Exercise objective — When a line in the material contains the word "errors", copy it.

►

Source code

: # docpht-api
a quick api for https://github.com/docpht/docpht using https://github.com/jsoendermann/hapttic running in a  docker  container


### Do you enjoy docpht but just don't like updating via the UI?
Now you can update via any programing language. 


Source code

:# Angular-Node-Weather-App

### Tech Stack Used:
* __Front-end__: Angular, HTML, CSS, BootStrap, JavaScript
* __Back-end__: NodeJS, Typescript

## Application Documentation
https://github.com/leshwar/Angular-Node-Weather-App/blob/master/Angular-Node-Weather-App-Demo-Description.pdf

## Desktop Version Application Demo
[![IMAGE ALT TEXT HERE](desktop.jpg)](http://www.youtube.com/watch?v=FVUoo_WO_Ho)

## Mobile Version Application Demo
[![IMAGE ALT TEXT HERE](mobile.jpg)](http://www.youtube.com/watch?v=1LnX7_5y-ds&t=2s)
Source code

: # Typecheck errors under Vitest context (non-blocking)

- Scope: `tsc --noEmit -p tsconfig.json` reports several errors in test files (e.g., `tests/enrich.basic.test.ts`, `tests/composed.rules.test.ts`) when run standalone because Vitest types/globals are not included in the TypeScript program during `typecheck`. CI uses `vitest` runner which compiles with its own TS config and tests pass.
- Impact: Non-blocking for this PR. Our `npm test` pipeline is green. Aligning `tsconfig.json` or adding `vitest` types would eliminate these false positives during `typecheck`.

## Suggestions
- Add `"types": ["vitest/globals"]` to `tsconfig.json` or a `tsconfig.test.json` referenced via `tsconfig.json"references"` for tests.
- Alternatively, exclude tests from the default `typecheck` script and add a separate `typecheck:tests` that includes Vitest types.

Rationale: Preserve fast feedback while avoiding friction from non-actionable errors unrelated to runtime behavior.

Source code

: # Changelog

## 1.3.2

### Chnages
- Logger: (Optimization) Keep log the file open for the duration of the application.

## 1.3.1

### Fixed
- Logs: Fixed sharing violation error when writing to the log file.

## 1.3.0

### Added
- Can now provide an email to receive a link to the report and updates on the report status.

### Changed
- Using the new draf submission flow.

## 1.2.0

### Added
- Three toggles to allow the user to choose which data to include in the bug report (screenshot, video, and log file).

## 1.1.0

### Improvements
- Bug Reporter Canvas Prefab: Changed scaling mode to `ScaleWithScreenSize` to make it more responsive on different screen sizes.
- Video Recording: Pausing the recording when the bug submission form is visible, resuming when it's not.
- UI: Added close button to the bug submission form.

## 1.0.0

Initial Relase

◄

Solution to the exercise —
: # Typecheck errors under Vitest context (non-blocking)
- Scope: `tsc --noEmit -p tsconfig.json` reports several errors in test files (e.g., `tests/enrich.basic.test.ts`, `tests/composed.rules.test.ts`) when run standalone because Vitest types/globals are not included in the TypeScript program during `typecheck`. CI uses `vitest` runner which compiles with its own TS config and tests pass.
Rationale: Preserve fast feedback while avoiding friction from non-actionable errors unrelated to runtime behavior.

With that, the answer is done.